The backbone of the SDF is the Kurdish People’s Protection Units (YPG), a militia group which has been driven out of its Afrin stronghold by the Turkish offensive.
The YPG is the military wing of the main Syrian Kurdish political movement, the Democratic Union Party (PYD).
The Turkish military launched its offensive against the YPG in January, targeting the group over its ties with the outlawed Kurdistan Workers’ Party (PKK) which has waged an insurgency inside Turkey since 1984 and which Ankara blacklists as a terror group.
– France ‘cooperating with terror’ –
“Turkey’s position on PKK/PYD/YPG, which seeks to legitimise itself as SDF, is perfectly clear,” Kalin said, warning Paris against taking any steps which could be construed as legitimising terror groups.
“The countries we consider friends and allies must take a clear stand against all forms of terrorism,” he said.
“The various names and disguises cannot hide the true identity of the terrorist organisation.”
Both France and the United States have worked closely with YPG fighters in the battle against Islamic State jihadists in Syria.
During Thursday’s talks, Macron acknowledged the “role of the SDF in the fight against Daesh”, the Elysee said using an Arabic acronym for IS.
Macron and Erdogan have spoken several times on the phone since Turkey’s operation began on January 20.
But the Turkish president said that Macron had made “strange remarks” in a call about Syria last week. “I was forced to point it out to him, even if the tone was a bit raised,” he said, without giving details.
Deputy Prime Minister Bekir Bozdag took a much tougher line, lashing out at France and warning that any country cooperating with “terrorists” would be on Turkey’s radar.
“France’s assurance of support for PYD/YPG/YPJ terror organisations is clear cooperation and solidarity with terror groups attacking Turkey,” wrote Bozdag on Twitter.
YPJ is the women’s force within the YPG.
– A sharp warning –
Kurdish official Asya Abdullah told reporters after the meeting with Macron that France was planning on sending “new French troops to Manbij” — an area east of Afrin where Turkey has threatened to expand its campaign.
“The cooperation will be reinforced,” she said.
But Macron’s office on Friday said it was not planning any new military operation on the ground in northern Syria outside the international coalition against IS.
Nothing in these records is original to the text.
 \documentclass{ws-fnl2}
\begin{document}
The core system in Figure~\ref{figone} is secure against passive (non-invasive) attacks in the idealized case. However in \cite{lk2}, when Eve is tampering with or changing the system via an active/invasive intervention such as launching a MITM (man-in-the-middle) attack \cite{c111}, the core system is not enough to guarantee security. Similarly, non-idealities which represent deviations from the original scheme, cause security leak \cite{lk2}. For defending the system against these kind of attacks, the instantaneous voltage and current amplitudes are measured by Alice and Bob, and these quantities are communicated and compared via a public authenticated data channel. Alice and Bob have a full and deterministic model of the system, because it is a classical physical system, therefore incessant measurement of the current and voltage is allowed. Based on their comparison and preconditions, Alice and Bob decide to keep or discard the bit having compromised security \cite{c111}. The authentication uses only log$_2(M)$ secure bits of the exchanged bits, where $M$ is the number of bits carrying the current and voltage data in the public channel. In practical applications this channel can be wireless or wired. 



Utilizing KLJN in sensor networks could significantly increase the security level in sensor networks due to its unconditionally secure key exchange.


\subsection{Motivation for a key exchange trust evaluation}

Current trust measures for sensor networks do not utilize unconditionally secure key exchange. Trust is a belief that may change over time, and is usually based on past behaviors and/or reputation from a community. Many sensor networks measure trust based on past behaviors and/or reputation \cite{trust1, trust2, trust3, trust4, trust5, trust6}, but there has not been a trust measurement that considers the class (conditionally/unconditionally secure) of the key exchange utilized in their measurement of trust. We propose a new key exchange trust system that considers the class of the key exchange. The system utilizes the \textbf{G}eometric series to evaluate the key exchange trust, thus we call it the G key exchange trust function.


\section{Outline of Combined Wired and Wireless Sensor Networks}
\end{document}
Before the statement, Bozdag warned that those working with terror groups would become Turkey’s target and hoped France would not take such an “irrational step”.
“Those who cooperate with terror groups against Turkey … and attack Turkey alongside terrorists will get the same treatment that we inflict upon those terrorists,” said Bozdag, who is also the government spokesman.
About 10 days into the Turkish operation in Syria, Macron had incensed Turkish officials by saying France would have a “real problem” if the campaign turned out to be an “invasion operation”.
The comments drew a sharp response from Turkish authorities, saying that Turkey has never been “colonialist” in its history, urging Paris to look at its own past.
On March 18, Turkish forces and their rebel allies took full control of Afrin, with the YPG largely withdrawing without a fight.